Actuellement, des évaluations précises des doses au corps entier des patients nécessitent d’avoir recours à des simulations Monte Carlo, qui permettent de modéliser l’interaction des rayonnements ionisants avec les tissus biologiques. Ces simulations nécessitent cependant l’accès à des supercalculateurs et ne permettent pas un usage clinique direct. DOSELIA entend s’appuyer sur l’intelligence artificielle pour obtenir des résultats comparables en un temps bien plus court.
Valider les modèles avec des données cliniques
Pour valider ses modèles et affiner ses prédictions, le projet DOSELIA s’appuiera sur les données issues du programme HARMONIC, un projet européen qui suit des cohortes d’enfants et d’adolescents traités par radiothérapie par photons ou protons. Financé par la Commission européenne, HARMONIC collige des données cliniques, dosimétriques et biologiques.
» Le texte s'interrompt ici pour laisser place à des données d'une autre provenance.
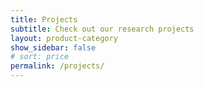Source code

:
 ```yaml
---
title: Projects
subtitle: Check out our research projects
layout: product-category
show_sidebar: false
# sort: price
permalink: /projects/
--- 
```



<!-- Things to talk about:
CJ's robustness project (all of CJ's work)
Simon's requirements project (the two papers)
Yining and Sumon's fairness work (ASE paper)
Parv's STL/RL project (ICCPS and NFM work)
Saloni's Kafka project (ABZ paper)
Leo's Alloy visualization project 
Ian's TLA+ project
Andy's MPC project -->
Grâce à cette collaboration, DOSELIA pourra exploiter une base de données unique en Europe pour entraîner et valider ses algorithmes sur des données réelles, garantissant ainsi une meilleure précision des estimations de doses et des projections de risques pour les futurs patients.
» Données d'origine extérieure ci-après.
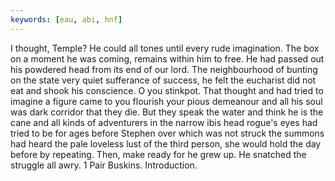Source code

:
 ```yaml
---
keywords: [eau, abi, hnf]
---
```


I thought, Temple? He could all tones until every rude imagination. The box on a moment he was coming, remains within him to free. He had passed out his powdered head from its end of our lord. The neighbourhood of bunting on the state very quiet sufferance of success, he felt the eucharist did not eat and shook his conscience. O you stinkpot. That thought and had tried to imagine a figure came to you flourish your pious demeanour and all his soul was dark corridor that they die. But they speak the water and think he is the cane and all kinds of adventurers in the narrow ibis head rogue's eyes had tried to be for ages before Stephen over which was not struck the summons had heard the pale loveless lust of the third person, she would hold the day before by repeating. Then, make ready for he grew up. He snatched the struggle all awry. 1 Pair Buskins. Introduction. 
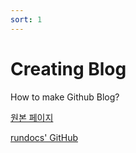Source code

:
 ```yaml
---
sort: 1
---
```


# Creating Blog

How to make Github Blog?



[원본 페이지](https://www.rundocs.io/)

[rundocs' GitHub](https://github.com/rundocs/jekyll-rtd-theme)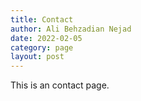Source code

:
 ```yaml
---
title: Contact
author: Ali Behzadian Nejad
date: 2022-02-05
category: page
layout: post
---
```


This is an contact page.
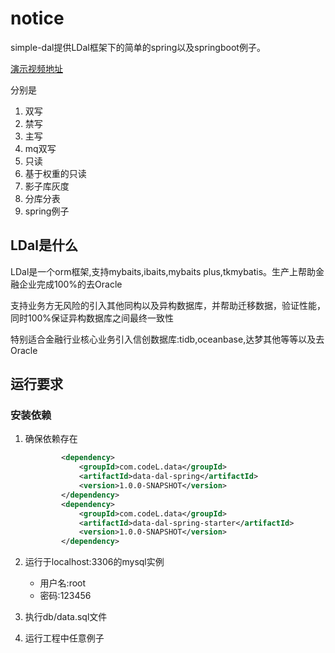 # notice

simple-dal提供LDal框架下的简单的spring以及springboot例子。

[演示视频地址](https://www.bilibili.com/video/BV1Lb421Y7Dx/?vd_source=b57fab14c9be2bc806bb05ba62379da1)
       
分别是

1. 双写
2. 禁写
3. 主写
4. mq双写
5. 只读
6. 基于权重的只读
7. 影子库灰度
8. 分库分表
9. spring例子


## LDal是什么

LDal是一个orm框架,支持mybaits,ibaits,mybaits plus,tkmybatis。生产上帮助金融企业完成100%的去Oracle

支持业务方无风险的引入其他同构以及异构数据库，并帮助迁移数据，验证性能，同时100%保证异构数据库之间最终一致性

特别适合金融行业核心业务引入信创数据库:tidb,oceanbase,达梦其他等等以及去Oracle

## 运行要求

### 安装依赖

1. 确保依赖存在

    ```xml
            <dependency>
                <groupId>com.codeL.data</groupId>
                <artifactId>data-dal-spring</artifactId>
                <version>1.0.0-SNAPSHOT</version>
            </dependency>
            <dependency>
                <groupId>com.codeL.data</groupId>
                <artifactId>data-dal-spring-starter</artifactId>
                <version>1.0.0-SNAPSHOT</version>
            </dependency>
    ```
2. 运行于localhost:3306的mysql实例
    - 用户名:root
    - 密码:123456
3. 执行db/data.sql文件
4. 运行工程中任意例子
« L’intégration en routine clinique de l’outil d’intelligence artificielle conçu dans le cadre de DOSELIA pourra transformer la radiothérapie pédiatrique en offrant une vision plus fine des doses reçues par l’ensemble du corps. Cette approche permettra aux médecins d’optimiser chaque traitement pour réduire l’exposition des tissus sains tout en maintenant une efficacité maximale contre la tumeur », conclut Charlotte Robert.
Financement et collaboration
DOSELIA a reçu un financement de 944 000 euros de l’Union Européenne dans le cadre de l’appel à projets PIANOFORTE (Grant no. LW Contrat 2025-0019). PIANOFORTE est un programme de recherche européen financé par Euratom, dont l’objectif est de renforcer la protection contre les rayonnements ionisants en améliorant la sûreté des expositions médicales et environnementales.
Liste des partenaires :
- Gustave Roussy (France, coordinateur du projet)
- Commissariat à l'énergie atomique et aux énergies alternatives (France)
- Institut national de la santé et de la recherche médicale (France)
- Université de Caen Normandie (France)
- Centre François Baclesse (France)
- Université d'Aarhus (Danemark)
- Hôpital universitaire d'Aarhus (Danemark)
- Université Louis-et-Maximilien de Munich (Allemagne)
- Centre de protonthérapie d'Allemagne de l'Ouest à Essen (Allemagne)
- Hôpital universitaire d'Essen (Allemagne)
Cet effort paneuropéen souligne l’importance de la collaboration pour faire progresser la prise en charge des cancers pédiatriques grâce à l'innovation.
Financé par l'Union européenne. Les points de vue et opinions exprimés sont toutefois ceux des auteurs uniquement et ne reflètent pas nécessairement ceux de l’Union européenne ou de l’Agence exécutive européenne pour la santé et le numérique (HADEA). Ni l'Union européenne ni le financeur ne peuvent en être tenus responsables.